**REQUIREMENT:** Scan the listing for "github" and copy out each line that has it.
--------
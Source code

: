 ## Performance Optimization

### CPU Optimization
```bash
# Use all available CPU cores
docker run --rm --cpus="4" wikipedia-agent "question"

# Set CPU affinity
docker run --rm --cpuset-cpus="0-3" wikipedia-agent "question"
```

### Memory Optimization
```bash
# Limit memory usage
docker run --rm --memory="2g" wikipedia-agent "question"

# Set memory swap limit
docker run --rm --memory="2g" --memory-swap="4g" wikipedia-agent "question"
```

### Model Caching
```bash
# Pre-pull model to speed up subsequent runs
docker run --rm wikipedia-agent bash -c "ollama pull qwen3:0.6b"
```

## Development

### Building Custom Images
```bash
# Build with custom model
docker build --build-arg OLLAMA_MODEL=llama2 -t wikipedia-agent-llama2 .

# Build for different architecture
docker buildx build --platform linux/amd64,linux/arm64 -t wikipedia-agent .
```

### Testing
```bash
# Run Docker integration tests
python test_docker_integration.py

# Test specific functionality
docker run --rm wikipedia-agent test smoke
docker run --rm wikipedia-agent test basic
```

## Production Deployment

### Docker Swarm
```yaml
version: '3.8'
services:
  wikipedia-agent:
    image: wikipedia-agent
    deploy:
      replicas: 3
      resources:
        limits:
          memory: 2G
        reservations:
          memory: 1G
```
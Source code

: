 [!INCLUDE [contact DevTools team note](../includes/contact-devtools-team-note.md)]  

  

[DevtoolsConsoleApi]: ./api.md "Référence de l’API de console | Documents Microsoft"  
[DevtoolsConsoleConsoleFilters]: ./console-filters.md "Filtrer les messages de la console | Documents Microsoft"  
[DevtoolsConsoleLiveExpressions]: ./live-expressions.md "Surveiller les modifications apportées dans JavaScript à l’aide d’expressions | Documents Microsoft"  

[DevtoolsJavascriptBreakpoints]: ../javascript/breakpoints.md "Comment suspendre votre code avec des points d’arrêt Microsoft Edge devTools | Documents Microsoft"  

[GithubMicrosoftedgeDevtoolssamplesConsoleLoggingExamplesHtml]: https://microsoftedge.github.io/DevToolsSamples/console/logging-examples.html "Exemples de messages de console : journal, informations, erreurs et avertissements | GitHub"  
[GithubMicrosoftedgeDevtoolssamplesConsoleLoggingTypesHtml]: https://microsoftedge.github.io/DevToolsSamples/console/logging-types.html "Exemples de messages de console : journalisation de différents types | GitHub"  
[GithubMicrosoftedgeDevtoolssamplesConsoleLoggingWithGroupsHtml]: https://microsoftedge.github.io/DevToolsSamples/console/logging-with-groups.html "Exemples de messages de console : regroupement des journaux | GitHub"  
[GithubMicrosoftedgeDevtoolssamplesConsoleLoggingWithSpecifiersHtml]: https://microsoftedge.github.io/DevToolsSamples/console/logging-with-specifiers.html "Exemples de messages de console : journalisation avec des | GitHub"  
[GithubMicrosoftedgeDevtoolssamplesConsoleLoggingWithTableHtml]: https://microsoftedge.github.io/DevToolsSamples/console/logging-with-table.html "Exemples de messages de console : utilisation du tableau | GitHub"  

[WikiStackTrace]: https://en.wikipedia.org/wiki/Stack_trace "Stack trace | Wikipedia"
--------
**ANSWER TO THIS EXERCISE:**
[GithubMicrosoftedgeDevtoolssamplesConsoleLoggingExamplesHtml]: https://microsoftedge.github.io/DevToolsSamples/console/logging-examples.html "Exemples de messages de console : journal, informations, erreurs et avertissements | GitHub"  
[GithubMicrosoftedgeDevtoolssamplesConsoleLoggingTypesHtml]: https://microsoftedge.github.io/DevToolsSamples/console/logging-types.html "Exemples de messages de console : journalisation de différents types | GitHub"  
[GithubMicrosoftedgeDevtoolssamplesConsoleLoggingWithGroupsHtml]: https://microsoftedge.github.io/DevToolsSamples/console/logging-with-groups.html "Exemples de messages de console : regroupement des journaux | GitHub"  
[GithubMicrosoftedgeDevtoolssamplesConsoleLoggingWithSpecifiersHtml]: https://microsoftedge.github.io/DevToolsSamples/console/logging-with-specifiers.html "Exemples de messages de console : journalisation avec des | GitHub"  
[GithubMicrosoftedgeDevtoolssamplesConsoleLoggingWithTableHtml]: https://microsoftedge.github.io/DevToolsSamples/console/logging-with-table.html "Exemples de messages de console : utilisation du tableau | GitHub"  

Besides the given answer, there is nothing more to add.